::: DATA TO EXAMINE :::

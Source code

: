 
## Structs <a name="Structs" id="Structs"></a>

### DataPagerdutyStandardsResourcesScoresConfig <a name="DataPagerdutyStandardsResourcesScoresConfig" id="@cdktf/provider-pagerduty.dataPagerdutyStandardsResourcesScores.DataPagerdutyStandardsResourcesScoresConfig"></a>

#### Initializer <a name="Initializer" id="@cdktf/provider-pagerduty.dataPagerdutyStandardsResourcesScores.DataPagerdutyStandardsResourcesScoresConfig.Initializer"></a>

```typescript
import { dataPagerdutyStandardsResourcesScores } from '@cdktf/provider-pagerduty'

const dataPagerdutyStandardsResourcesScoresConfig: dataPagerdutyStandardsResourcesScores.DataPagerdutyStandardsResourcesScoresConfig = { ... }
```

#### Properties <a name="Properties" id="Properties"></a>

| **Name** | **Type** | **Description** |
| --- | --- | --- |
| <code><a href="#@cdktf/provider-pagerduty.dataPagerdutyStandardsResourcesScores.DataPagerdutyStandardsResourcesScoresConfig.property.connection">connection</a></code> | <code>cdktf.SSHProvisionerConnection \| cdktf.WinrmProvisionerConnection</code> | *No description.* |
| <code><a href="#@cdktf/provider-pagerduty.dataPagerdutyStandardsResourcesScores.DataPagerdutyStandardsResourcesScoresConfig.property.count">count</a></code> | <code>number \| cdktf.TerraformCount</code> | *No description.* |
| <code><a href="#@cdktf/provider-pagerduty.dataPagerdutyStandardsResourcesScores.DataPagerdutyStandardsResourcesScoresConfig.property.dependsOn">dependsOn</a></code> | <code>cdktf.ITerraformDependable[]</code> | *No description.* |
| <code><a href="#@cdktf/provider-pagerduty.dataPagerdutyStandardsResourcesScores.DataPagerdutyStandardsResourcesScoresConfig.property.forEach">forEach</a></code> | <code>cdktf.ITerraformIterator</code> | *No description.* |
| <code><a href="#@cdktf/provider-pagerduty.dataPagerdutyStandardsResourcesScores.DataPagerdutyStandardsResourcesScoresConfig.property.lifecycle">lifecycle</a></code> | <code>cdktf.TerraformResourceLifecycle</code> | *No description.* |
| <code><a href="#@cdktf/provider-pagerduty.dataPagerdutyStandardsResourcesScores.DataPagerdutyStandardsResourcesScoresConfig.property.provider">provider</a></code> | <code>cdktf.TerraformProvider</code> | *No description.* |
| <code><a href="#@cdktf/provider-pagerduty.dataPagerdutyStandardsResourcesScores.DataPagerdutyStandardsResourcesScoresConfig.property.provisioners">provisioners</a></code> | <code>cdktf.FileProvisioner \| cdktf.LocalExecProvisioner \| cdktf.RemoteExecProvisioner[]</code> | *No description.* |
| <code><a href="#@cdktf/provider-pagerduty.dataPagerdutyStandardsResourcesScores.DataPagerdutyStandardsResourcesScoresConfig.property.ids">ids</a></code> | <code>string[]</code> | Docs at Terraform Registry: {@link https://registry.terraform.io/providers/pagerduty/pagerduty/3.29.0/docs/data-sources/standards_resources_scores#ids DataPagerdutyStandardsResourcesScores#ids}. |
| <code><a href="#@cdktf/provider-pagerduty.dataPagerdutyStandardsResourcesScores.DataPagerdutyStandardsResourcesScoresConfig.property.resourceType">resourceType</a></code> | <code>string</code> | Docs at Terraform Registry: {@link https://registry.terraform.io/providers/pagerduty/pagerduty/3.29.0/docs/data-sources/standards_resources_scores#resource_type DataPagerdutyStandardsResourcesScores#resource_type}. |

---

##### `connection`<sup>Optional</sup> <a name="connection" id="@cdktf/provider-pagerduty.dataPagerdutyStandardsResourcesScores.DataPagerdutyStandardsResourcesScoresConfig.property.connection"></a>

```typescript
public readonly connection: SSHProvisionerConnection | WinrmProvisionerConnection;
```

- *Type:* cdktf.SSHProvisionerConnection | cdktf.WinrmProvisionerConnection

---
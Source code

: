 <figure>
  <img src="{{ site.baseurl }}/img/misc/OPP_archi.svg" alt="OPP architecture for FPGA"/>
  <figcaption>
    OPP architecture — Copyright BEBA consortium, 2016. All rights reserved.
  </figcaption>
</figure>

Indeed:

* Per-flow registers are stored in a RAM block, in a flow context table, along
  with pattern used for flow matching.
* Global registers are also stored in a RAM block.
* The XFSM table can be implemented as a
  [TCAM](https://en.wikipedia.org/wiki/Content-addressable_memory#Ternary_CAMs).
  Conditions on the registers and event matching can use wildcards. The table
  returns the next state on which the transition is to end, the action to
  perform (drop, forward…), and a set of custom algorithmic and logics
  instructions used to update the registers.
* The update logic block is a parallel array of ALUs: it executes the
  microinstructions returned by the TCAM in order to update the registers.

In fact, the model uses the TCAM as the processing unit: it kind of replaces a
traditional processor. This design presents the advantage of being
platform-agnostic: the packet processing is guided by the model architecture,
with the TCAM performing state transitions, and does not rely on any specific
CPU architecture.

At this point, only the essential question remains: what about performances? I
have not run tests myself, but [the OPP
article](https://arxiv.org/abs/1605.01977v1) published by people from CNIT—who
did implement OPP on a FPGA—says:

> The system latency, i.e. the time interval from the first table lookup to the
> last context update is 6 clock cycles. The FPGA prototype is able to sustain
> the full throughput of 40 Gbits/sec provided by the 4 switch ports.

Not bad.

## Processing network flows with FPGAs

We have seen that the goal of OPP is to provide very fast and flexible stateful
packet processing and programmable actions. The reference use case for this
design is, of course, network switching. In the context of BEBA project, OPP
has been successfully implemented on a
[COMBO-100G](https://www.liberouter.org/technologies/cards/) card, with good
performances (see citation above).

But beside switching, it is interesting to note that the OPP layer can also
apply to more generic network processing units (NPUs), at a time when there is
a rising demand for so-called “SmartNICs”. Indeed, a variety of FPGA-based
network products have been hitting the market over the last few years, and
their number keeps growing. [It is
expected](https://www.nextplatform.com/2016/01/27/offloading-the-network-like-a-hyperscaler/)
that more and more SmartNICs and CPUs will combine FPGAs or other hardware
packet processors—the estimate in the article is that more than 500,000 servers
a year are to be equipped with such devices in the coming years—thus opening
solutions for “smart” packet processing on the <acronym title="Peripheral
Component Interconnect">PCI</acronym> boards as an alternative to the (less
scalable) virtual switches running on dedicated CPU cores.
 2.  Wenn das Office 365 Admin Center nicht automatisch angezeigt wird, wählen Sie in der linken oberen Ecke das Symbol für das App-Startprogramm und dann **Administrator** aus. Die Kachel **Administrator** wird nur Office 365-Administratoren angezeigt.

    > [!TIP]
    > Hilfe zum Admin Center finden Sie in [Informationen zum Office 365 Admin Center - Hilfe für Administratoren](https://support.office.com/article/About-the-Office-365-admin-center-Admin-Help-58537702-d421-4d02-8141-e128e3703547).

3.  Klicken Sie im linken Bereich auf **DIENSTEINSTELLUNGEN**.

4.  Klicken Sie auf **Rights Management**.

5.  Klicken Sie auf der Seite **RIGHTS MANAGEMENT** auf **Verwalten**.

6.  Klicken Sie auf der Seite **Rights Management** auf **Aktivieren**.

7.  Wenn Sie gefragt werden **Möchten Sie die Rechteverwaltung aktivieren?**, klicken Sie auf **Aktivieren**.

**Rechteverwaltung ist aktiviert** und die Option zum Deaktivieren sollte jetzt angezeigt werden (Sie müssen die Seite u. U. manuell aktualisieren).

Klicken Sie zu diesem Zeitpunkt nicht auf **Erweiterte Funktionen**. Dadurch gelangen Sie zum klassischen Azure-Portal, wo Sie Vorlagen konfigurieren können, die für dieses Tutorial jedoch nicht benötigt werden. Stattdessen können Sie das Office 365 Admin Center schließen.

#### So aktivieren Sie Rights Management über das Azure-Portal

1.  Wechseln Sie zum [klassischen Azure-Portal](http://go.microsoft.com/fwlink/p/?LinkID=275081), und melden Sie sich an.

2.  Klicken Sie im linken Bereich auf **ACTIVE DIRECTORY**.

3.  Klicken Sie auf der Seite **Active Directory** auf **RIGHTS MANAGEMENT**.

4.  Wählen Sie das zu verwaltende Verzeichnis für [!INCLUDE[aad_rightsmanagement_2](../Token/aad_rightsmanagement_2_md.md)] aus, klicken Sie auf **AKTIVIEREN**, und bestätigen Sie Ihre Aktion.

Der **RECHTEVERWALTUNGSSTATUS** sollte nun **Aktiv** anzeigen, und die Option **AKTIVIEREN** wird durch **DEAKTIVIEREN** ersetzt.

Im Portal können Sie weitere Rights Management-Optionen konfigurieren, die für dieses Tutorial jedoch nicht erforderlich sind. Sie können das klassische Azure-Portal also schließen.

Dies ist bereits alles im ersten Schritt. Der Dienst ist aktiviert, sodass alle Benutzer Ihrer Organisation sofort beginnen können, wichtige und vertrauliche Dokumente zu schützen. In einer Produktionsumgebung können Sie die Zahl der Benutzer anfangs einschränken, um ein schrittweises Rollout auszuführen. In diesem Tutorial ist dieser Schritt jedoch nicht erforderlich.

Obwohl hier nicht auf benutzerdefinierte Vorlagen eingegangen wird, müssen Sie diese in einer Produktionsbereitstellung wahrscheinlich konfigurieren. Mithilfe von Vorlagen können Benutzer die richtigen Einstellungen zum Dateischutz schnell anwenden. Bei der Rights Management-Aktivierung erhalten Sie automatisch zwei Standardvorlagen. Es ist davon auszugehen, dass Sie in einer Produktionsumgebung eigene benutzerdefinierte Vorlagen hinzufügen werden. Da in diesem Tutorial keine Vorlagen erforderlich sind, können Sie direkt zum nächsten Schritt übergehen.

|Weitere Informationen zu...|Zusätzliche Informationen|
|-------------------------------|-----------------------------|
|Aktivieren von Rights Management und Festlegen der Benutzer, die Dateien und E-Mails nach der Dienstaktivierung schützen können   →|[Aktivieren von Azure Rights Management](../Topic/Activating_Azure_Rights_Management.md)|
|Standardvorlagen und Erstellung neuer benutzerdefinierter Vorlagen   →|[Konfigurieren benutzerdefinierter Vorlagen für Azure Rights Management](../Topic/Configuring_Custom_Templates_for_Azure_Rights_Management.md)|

:::

## WHAT THE TASK ASKS
A complete answer gives every line of the data that includes "table".

## EXERCISE SOLUTION
* Per-flow registers are stored in a RAM block, in a flow context table, along
* The XFSM table can be implemented as a
  Conditions on the registers and event matching can use wildcards. The table
> The system latency, i.e. the time interval from the first table lookup to the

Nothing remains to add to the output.